Oscar winning director Kathryn Bigelow and screenwriter Mark Boal are working on a new project that will depict the causes and aftermath of the 1967 race riot in Detroit.
According to The Hollywood Reporter, the untitled Detroit project “will be set against the backdrop of Detroit’s devastating riots that took place over five summer days in 1967. Boal has been researching and working on the project, which explores systemic racism in urban Detroit, for more than a year. Although no studio is yet attached, a release date is being targeted for 2017, the 50th anniversary of the riots.”
Bigelow and Boal have had a working relationship before, directing and writing The Hurt Locker and Zero Dark Thirty. Their partnership has yielded two Oscars for 2008’s The Hurt Locker and tons of Hollywood credibility.
The 1967 riots happened during the tail end of the civil rights movement. Housing discrimination and high unemployment were driving forces of the riots, but the over-policing in Black communities in the city amplified the awful conditions in the urban metropolis.

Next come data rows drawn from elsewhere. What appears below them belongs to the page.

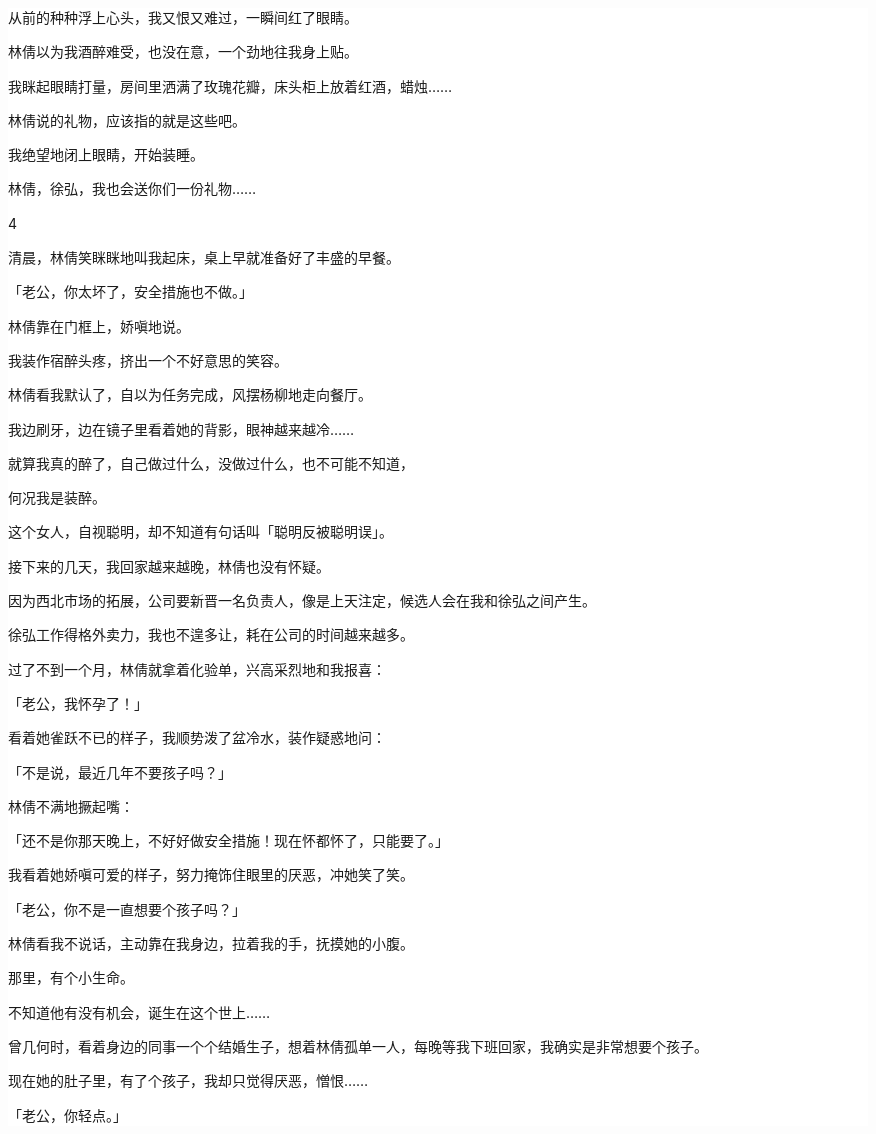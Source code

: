 从前的种种浮上心头，我又恨又难过，一瞬间红了眼睛。

林倩以为我酒醉难受，也没在意，一个劲地往我身上贴。

我眯起眼睛打量，房间里洒满了玫瑰花瓣，床头柜上放着红酒，蜡烛……

林倩说的礼物，应该指的就是这些吧。

我绝望地闭上眼睛，开始装睡。

林倩，徐弘，我也会送你们一份礼物……

4

清晨，林倩笑眯眯地叫我起床，桌上早就准备好了丰盛的早餐。

「老公，你太坏了，安全措施也不做。」

林倩靠在门框上，娇嗔地说。

我装作宿醉头疼，挤出一个不好意思的笑容。

林倩看我默认了，自以为任务完成，风摆杨柳地走向餐厅。

我边刷牙，边在镜子里看着她的背影，眼神越来越冷……

就算我真的醉了，自己做过什么，没做过什么，也不可能不知道，

何况我是装醉。

这个女人，自视聪明，却不知道有句话叫「聪明反被聪明误」。

接下来的几天，我回家越来越晚，林倩也没有怀疑。

因为西北市场的拓展，公司要新晋一名负责人，像是上天注定，候选人会在我和徐弘之间产生。

徐弘工作得格外卖力，我也不遑多让，耗在公司的时间越来越多。

过了不到一个月，林倩就拿着化验单，兴高采烈地和我报喜：

「老公，我怀孕了！」

看着她雀跃不已的样子，我顺势泼了盆冷水，装作疑惑地问：

「不是说，最近几年不要孩子吗？」

林倩不满地撅起嘴：

「还不是你那天晚上，不好好做安全措施！现在怀都怀了，只能要了。」

我看着她娇嗔可爱的样子，努力掩饰住眼里的厌恶，冲她笑了笑。

「老公，你不是一直想要个孩子吗？」

林倩看我不说话，主动靠在我身边，拉着我的手，抚摸她的小腹。

那里，有个小生命。

不知道他有没有机会，诞生在这个世上……

曾几何时，看着身边的同事一个个结婚生子，想着林倩孤单一人，每晚等我下班回家，我确实是非常想要个孩子。

现在她的肚子里，有了个孩子，我却只觉得厌恶，憎恨……

「老公，你轻点。」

Michigan governor George Romney had to call in the National Guard to end the public disorder, which left 43 people dead and 1,189 injured over a period of five days. After the incident, the city did not recover and many of the same issues of over-policing and inadequate housing plagued Detroit.
Today, Detroit is dealing with issues of bankruptcy, failing schools, and the state of Michigan as a whole is dealing with the Flint water crisis, so this film is extremely timely.